• _Instructions for the task_
Every record that follows should be written out again without any change.

• _Excerpted data_
* * *

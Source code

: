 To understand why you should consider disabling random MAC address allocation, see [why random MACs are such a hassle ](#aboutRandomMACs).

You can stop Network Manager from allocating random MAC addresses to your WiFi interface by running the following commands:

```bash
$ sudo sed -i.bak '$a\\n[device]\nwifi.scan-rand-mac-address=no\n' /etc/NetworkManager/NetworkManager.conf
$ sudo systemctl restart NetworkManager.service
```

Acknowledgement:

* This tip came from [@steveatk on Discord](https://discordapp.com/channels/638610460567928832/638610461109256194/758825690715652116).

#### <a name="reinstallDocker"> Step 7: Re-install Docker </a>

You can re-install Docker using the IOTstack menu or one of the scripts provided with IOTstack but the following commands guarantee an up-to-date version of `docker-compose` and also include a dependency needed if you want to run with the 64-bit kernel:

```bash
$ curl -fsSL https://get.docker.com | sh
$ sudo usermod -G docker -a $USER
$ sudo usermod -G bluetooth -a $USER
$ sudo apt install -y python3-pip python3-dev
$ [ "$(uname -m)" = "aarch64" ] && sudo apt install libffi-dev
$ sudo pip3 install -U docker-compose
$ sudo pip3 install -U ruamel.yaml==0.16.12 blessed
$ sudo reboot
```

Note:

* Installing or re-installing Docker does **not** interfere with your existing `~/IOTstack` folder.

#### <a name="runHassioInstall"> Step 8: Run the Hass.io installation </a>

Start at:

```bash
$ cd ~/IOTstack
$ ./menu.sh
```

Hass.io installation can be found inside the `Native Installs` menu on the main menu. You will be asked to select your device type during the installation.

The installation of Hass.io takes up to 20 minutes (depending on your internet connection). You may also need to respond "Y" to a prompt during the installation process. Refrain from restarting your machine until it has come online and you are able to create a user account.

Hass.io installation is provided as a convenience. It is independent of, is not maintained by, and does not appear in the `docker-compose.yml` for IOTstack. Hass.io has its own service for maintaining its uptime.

* * *

• _Solution to the problem_
Source code

: To understand why you should consider disabling random MAC address allocation, see [why random MACs are such a hassle ](#aboutRandomMACs).

You can stop Network Manager from allocating random MAC addresses to your WiFi interface by running the following commands:

```bash
$ sudo sed -i.bak '$a\\n[device]\nwifi.scan-rand-mac-address=no\n' /etc/NetworkManager/NetworkManager.conf
$ sudo systemctl restart NetworkManager.service
```

Acknowledgement:

* This tip came from [@steveatk on Discord](https://discordapp.com/channels/638610460567928832/638610461109256194/758825690715652116).

#### <a name="reinstallDocker"> Step 7: Re-install Docker </a>

You can re-install Docker using the IOTstack menu or one of the scripts provided with IOTstack but the following commands guarantee an up-to-date version of `docker-compose` and also include a dependency needed if you want to run with the 64-bit kernel:

```bash
$ curl -fsSL https://get.docker.com | sh
$ sudo usermod -G docker -a $USER
$ sudo usermod -G bluetooth -a $USER
$ sudo apt install -y python3-pip python3-dev
$ [ "$(uname -m)" = "aarch64" ] && sudo apt install libffi-dev
$ sudo pip3 install -U docker-compose
$ sudo pip3 install -U ruamel.yaml==0.16.12 blessed
$ sudo reboot
```

Note:

* Installing or re-installing Docker does **not** interfere with your existing `~/IOTstack` folder.

#### <a name="runHassioInstall"> Step 8: Run the Hass.io installation </a>

Start at:

```bash
$ cd ~/IOTstack
$ ./menu.sh
```

Hass.io installation can be found inside the `Native Installs` menu on the main menu. You will be asked to select your device type during the installation.

The installation of Hass.io takes up to 20 minutes (depending on your internet connection). You may also need to respond "Y" to a prompt during the installation process. Refrain from restarting your machine until it has come online and you are able to create a user account.

Hass.io installation is provided as a convenience. It is independent of, is not maintained by, and does not appear in the `docker-compose.yml` for IOTstack. Hass.io has its own service for maintaining its uptime.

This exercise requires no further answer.